I think that the 3D canvas and O3D should use the same shading language, the same viewport origin (D3D uses y-grows-down, OGL y-grows-up) and the same content semantics (loading HTML elements as textures, buffer types.)
Longer ramble
If you want to download the O3D repo, be warned that it has copies of textures as TGAs and PSDs. And 3DS Max files and mp3s... The repo is 1.6 GB in size. And it doesn't build. So I can't test it. All the following is gleaned from the documentation and guessed from the source code.
Anyhow, I like it. It does shaders, imports data from 3D programs and clearly has a clue. The downsides are that it's quite complex and weighs in at around 60 thousand lines of source code (compared to nine thousand for the OpenGL canvas.) But it's a scene graph, so it's no wonder it's a lot bigger.
O3D has a solution to The Shader Problem, namely they use Nvidia's Cg for compiling the shaders and have an ANTLR parser to validate the shaders. The shading language is HLSL SM 2.0 / Cg though, but it probably works the same across hardware / OS / driver combos? I hope so at least.

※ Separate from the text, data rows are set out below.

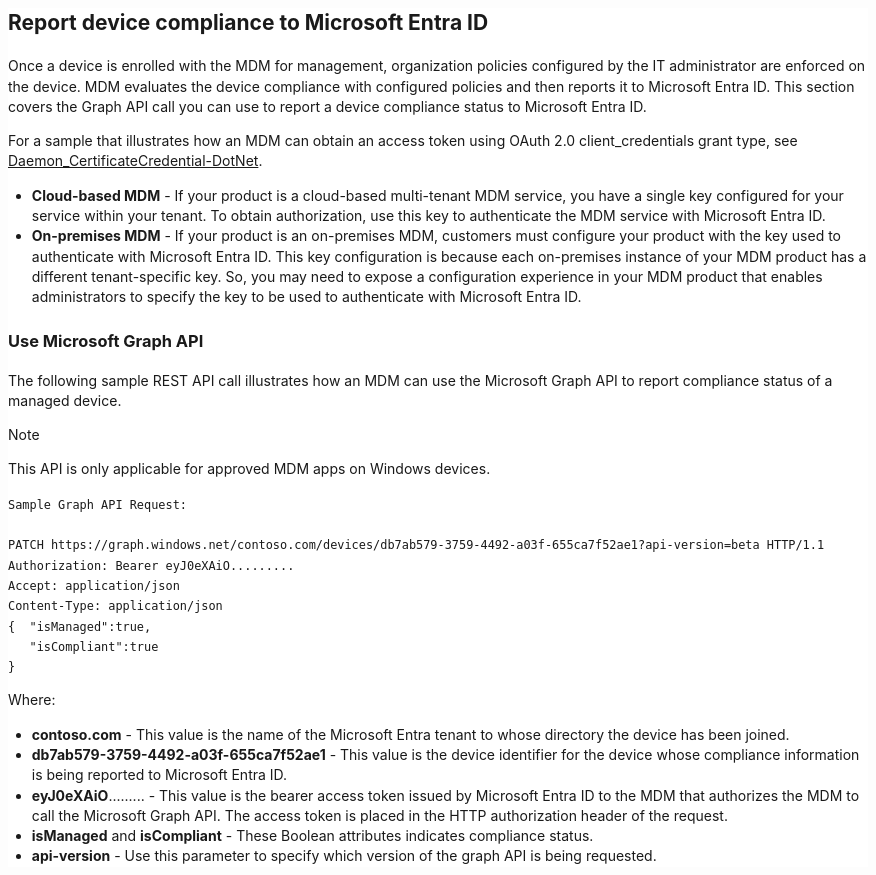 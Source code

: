 <a name='report-device-compliance-to-azure-ad'></a>

## Report device compliance to Microsoft Entra ID

Once a device is enrolled with the MDM for management, organization policies configured by the IT administrator are enforced on the device. MDM evaluates the device compliance with configured policies and then reports it to Microsoft Entra ID. This section covers the Graph API call you can use to report a device compliance status to Microsoft Entra ID.

For a sample that illustrates how an MDM can obtain an access token using OAuth 2.0 client\_credentials grant type, see [Daemon\_CertificateCredential-DotNet](https://go.microsoft.com/fwlink/p/?LinkId=613822).

- **Cloud-based MDM** - If your product is a cloud-based multi-tenant MDM service, you have a single key configured for your service within your tenant. To obtain authorization, use this key to authenticate the MDM service with Microsoft Entra ID.
- **On-premises MDM** - If your product is an on-premises MDM, customers must configure your product with the key used to authenticate with Microsoft Entra ID. This key configuration is because each on-premises instance of your MDM product has a different tenant-specific key. So, you may need to expose a configuration experience in your MDM product that enables administrators to specify the key to be used to authenticate with Microsoft Entra ID.

### Use Microsoft Graph API

The following sample REST API call illustrates how an MDM can use the Microsoft Graph API to report compliance status of a managed device.

> [!NOTE]
> This API is only applicable for approved MDM apps on Windows devices.

```console
Sample Graph API Request:

PATCH https://graph.windows.net/contoso.com/devices/db7ab579-3759-4492-a03f-655ca7f52ae1?api-version=beta HTTP/1.1
Authorization: Bearer eyJ0eXAiO.........
Accept: application/json
Content-Type: application/json
{  "isManaged":true,
   "isCompliant":true
}
```

Where:

- **contoso.com** - This value is the name of the Microsoft Entra tenant to whose directory the device has been joined.
- **db7ab579-3759-4492-a03f-655ca7f52ae1** - This value is the device identifier for the device whose compliance information is being reported to Microsoft Entra ID.
- **eyJ0eXAiO**......... - This value is the bearer access token issued by Microsoft Entra ID to the MDM that authorizes the MDM to call the Microsoft Graph API. The access token is placed in the HTTP authorization header of the request.
- **isManaged** and **isCompliant** - These Boolean attributes indicates compliance status.
- **api-version** - Use this parameter to specify which version of the graph API is being requested.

O3D is a scene graph renderer. Their scene graph consists of transform trees, which contain transform nodes that contain drawable objects, and render trees, which draw transform trees.

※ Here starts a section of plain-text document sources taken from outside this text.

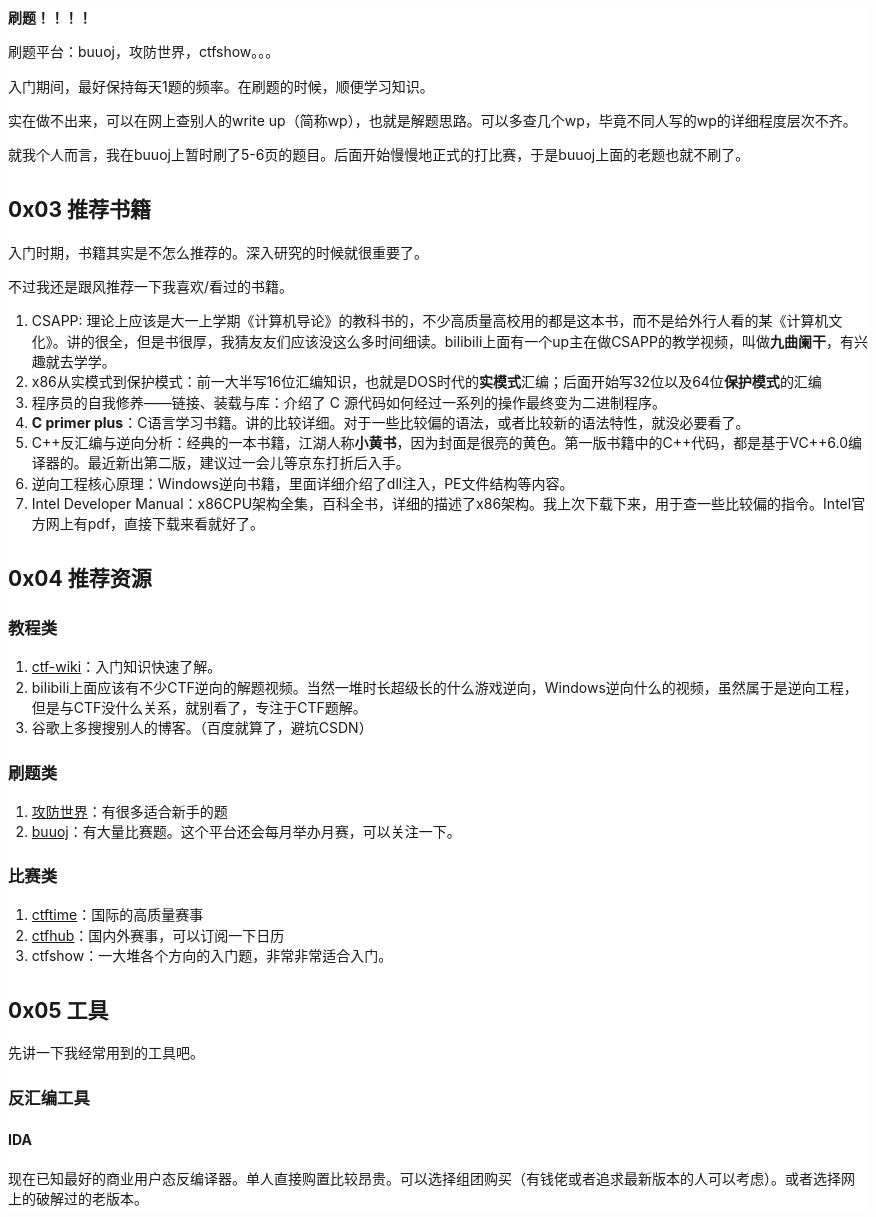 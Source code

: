 **刷题！！！！**

刷题平台：buuoj，攻防世界，ctfshow。。。

入门期间，最好保持每天1题的频率。在刷题的时候，顺便学习知识。

实在做不出来，可以在网上查别人的write up（简称wp），也就是解题思路。可以多查几个wp，毕竟不同人写的wp的详细程度层次不齐。

就我个人而言，我在buuoj上暂时刷了5-6页的题目。后面开始慢慢地正式的打比赛，于是buuoj上面的老题也就不刷了。

## 0x03 推荐书籍

入门时期，书籍其实是不怎么推荐的。深入研究的时候就很重要了。

不过我还是跟风推荐一下我喜欢/看过的书籍。

1. CSAPP: 理论上应该是大一上学期《计算机导论》的教科书的，不少高质量高校用的都是这本书，而不是给外行人看的某《计算机文化》。讲的很全，但是书很厚，我猜友友们应该没这么多时间细读。bilibili上面有一个up主在做CSAPP的教学视频，叫做**九曲阑干**，有兴趣就去学学。
2. x86从实模式到保护模式：前一大半写16位汇编知识，也就是DOS时代的**实模式**汇编；后面开始写32位以及64位**保护模式**的汇编
3. 程序员的自我修养——链接、装载与库：介绍了 C 源代码如何经过一系列的操作最终变为二进制程序。
4. **C primer plus**：C语言学习书籍。讲的比较详细。对于一些比较偏的语法，或者比较新的语法特性，就没必要看了。
5. C++反汇编与逆向分析：经典的一本书籍，江湖人称**小黄书**，因为封面是很亮的黄色。第一版书籍中的C++代码，都是基于VC++6.0编译器的。最近新出第二版，建议过一会儿等京东打折后入手。
6. 逆向工程核心原理：Windows逆向书籍，里面详细介绍了dll注入，PE文件结构等内容。
7. Intel Developer Manual：x86CPU架构全集，百科全书，详细的描述了x86架构。我上次下载下来，用于查一些比较偏的指令。Intel官方网上有pdf，直接下载来看就好了。

## 0x04 推荐资源

### 教程类 

1. [ctf-wiki](https://ctf-wiki.org/)：入门知识快速了解。
2. bilibili上面应该有不少CTF逆向的解题视频。当然一堆时长超级长的什么游戏逆向，Windows逆向什么的视频，虽然属于是逆向工程，但是与CTF没什么关系，就别看了，专注于CTF题解。
3. 谷歌上多搜搜别人的博客。（百度就算了，避坑CSDN）

### 刷题类 

1. [攻防世界](https://adworld.xctf.org.cn/task)：有很多适合新手的题
2. [buuoj](https://buuoj.cn/)：有大量比赛题。这个平台还会每月举办月赛，可以关注一下。

### 比赛类 

1. [ctftime](https://ctftime.org/)：国际的高质量赛事
2. [ctfhub](https://www.ctfhub.com/#/calendar)：国内外赛事，可以订阅一下日历
3. ctfshow：一大堆各个方向的入门题，非常非常适合入门。

## 0x05 工具

先讲一下我经常用到的工具吧。

### 反汇编工具

#### IDA

现在已知最好的商业用户态反编译器。单人直接购置比较昂贵。可以选择组团购买（有钱佬或者追求最新版本的人可以考虑）。或者选择网上的破解过的老版本。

Transform nodes are basically utility-wrapped transformation matrices.
Drawables are Shapes, which consist of primitives, each of which has a material to determine the render pass and a bunch of coordinate arrays that interact with the shaders somehow. It's too complicated for me to understand at this time of the day so I'll just paste some "Hello, Cube" example code:
var viewInfo = o3djs.rendergraph.createBasicView(
g_pack,
g_client.root,
g_client.renderGraphRoot);
viewInfo.drawContext.projection = g_math.matrix4.perspective(
g_math.degToRad(30), // 30 degree fov.
g_client.width / g_client.height,
1, // Near plane.
5000); // Far plane.
viewInfo.drawContext.view = g_math.matrix4.lookAt([0, 1, 5], // eye
[0, 0, 0], // target
[0, 1, 0]); // up
var redEffect = g_pack.createObject('Effect');
var shaderString = document.getElementById('effect').value;
redEffect.loadFromFXString(shaderString);
var redMaterial = g_pack.createObject('Material');
redMaterial.drawList = viewInfo.performanceDrawList;
redMaterial.effect = redEffect;
var cubeShape = g_pack.createObject('Shape');
var cubePrimitive = g_pack.createObject('Primitive');
var streamBank = g_pack.createObject('StreamBank');
cubePrimitive.material = redMaterial;
cubePrimitive.owner = cubeShape;
cubePrimitive.streamBank = streamBank;
cubePrimitive.primitiveType = g_o3d.Primitive.TRIANGLELIST;
cubePrimitive.numberPrimitives = 12; // 12 triangles
cubePrimitive.numberVertices = 8; // 8 vertices in total
var positionsBuffer = g_pack.createObject('VertexBuffer');
var positionsField = positionsBuffer.createField('FloatField', 3);
positionsBuffer.set(g_positionArray); // vertex buffer with cube coords
var indexBuffer = g_pack.createObject('IndexBuffer');
indexBuffer.set(g_indicesArray); // indices to vertex buffer
streamBank.setVertexStream(
g_o3d.Stream.POSITION, // semantic: This stream stores vertex positions
0, // semantic index: First (and only) position stream
positionsField, // field: the field this stream uses.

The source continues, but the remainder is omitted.